Please take the records that follow and repeat exactly the lines starting with the line with "To train the" and going on through the line with "This method tells".
START Source material
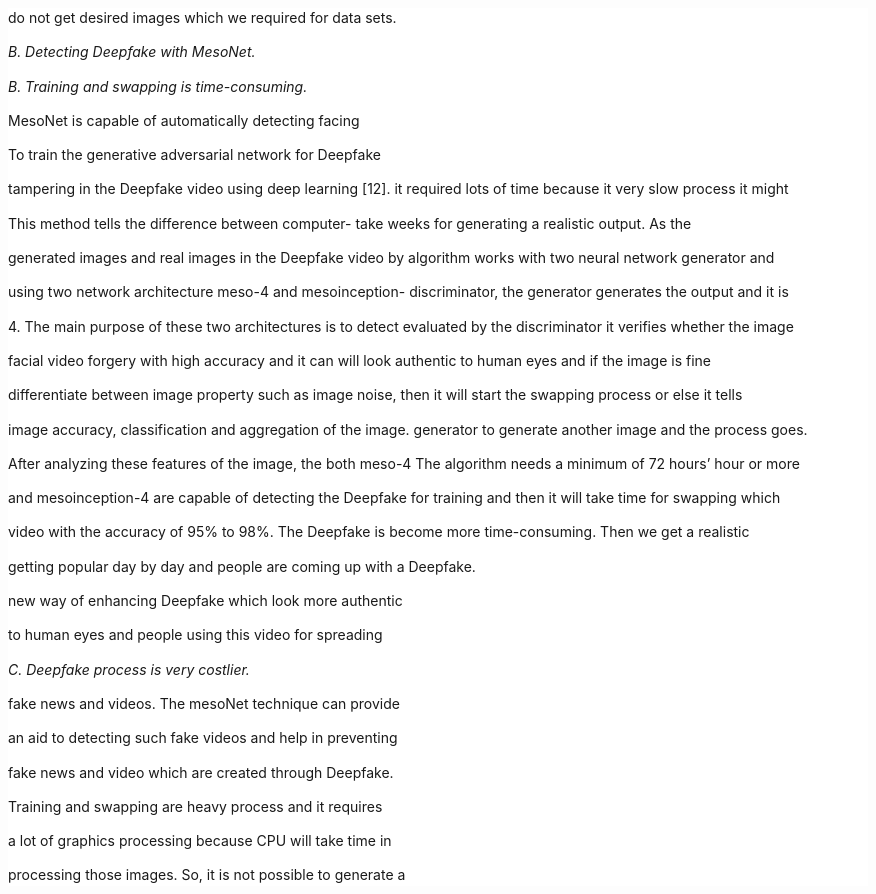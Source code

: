 do not get desired images which we required for data sets.

*B. Detecting Deepfake with MesoNet.*

*B. Training and swapping is time-consuming.*

MesoNet is capable of automatically detecting facing

To train the generative adversarial network for Deepfake

tampering in the Deepfake video using deep learning [12]. it required lots of time because it very slow process it might

This method tells the difference between computer- take weeks for generating a realistic output. As the

generated images and real images in the Deepfake video by algorithm works with two neural network generator and

using two network architecture meso-4 and mesoinception- discriminator, the generator generates the output and it is

4\. The main purpose of these two architectures is to detect evaluated by the discriminator it verifies whether the image

facial video forgery with high accuracy and it can will look authentic to human eyes and if the image is fine

differentiate between image property such as image noise, then it will start the swapping process or else it tells

image accuracy, classification and aggregation of the image. generator to generate another image and the process goes.

After analyzing these features of the image, the both meso-4 The algorithm needs a minimum of 72 hours’ hour or more

and mesoinception-4 are capable of detecting the Deepfake for training and then it will take time for swapping which

video with the accuracy of 95% to 98%. The Deepfake is become more time-consuming. Then we get a realistic

getting popular day by day and people are coming up with a Deepfake.

new way of enhancing Deepfake which look more authentic

to human eyes and people using this video for spreading

*C. Deepfake process is very costlier.*

fake news and videos. The mesoNet technique can provide

an aid to detecting such fake videos and help in preventing

fake news and video which are created through Deepfake.

Training and swapping are heavy process and it requires

a lot of graphics processing because CPU will take time in

processing those images. So, it is not possible to generate a
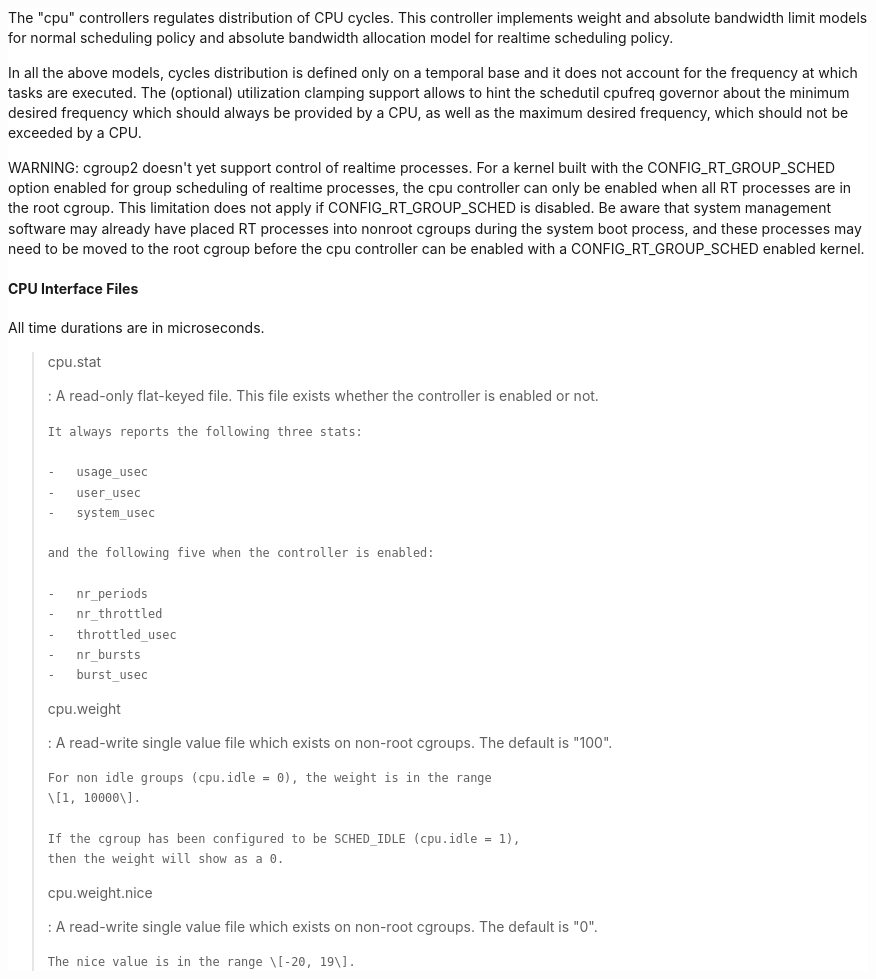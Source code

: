 The \"cpu\" controllers regulates distribution of CPU cycles. This
controller implements weight and absolute bandwidth limit models for
normal scheduling policy and absolute bandwidth allocation model for
realtime scheduling policy.

In all the above models, cycles distribution is defined only on a
temporal base and it does not account for the frequency at which tasks
are executed. The (optional) utilization clamping support allows to hint
the schedutil cpufreq governor about the minimum desired frequency which
should always be provided by a CPU, as well as the maximum desired
frequency, which should not be exceeded by a CPU.

WARNING: cgroup2 doesn\'t yet support control of realtime processes. For
a kernel built with the CONFIG_RT_GROUP_SCHED option enabled for group
scheduling of realtime processes, the cpu controller can only be enabled
when all RT processes are in the root cgroup. This limitation does not
apply if CONFIG_RT_GROUP_SCHED is disabled. Be aware that system
management software may already have placed RT processes into nonroot
cgroups during the system boot process, and these processes may need to
be moved to the root cgroup before the cpu controller can be enabled
with a CONFIG_RT_GROUP_SCHED enabled kernel.

#### CPU Interface Files

All time durations are in microseconds.

> 
>
> cpu.stat
>
> :   A read-only flat-keyed file. This file exists whether the
>     controller is enabled or not.
>
>     It always reports the following three stats:
>
>     -   usage_usec
>     -   user_usec
>     -   system_usec
>
>     and the following five when the controller is enabled:
>
>     -   nr_periods
>     -   nr_throttled
>     -   throttled_usec
>     -   nr_bursts
>     -   burst_usec
>
> cpu.weight
>
> :   A read-write single value file which exists on non-root cgroups.
>     The default is \"100\".
>
>     For non idle groups (cpu.idle = 0), the weight is in the range
>     \[1, 10000\].
>
>     If the cgroup has been configured to be SCHED_IDLE (cpu.idle = 1),
>     then the weight will show as a 0.
>
> cpu.weight.nice
>
> :   A read-write single value file which exists on non-root cgroups.
>     The default is \"0\".
>
>     The nice value is in the range \[-20, 19\].
>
END Source material
### [Finished task]
To train the generative adversarial network for Deepfake

tampering in the Deepfake video using deep learning [12]. it required lots of time because it very slow process it might

This method tells the difference between computer- take weeks for generating a realistic output. As the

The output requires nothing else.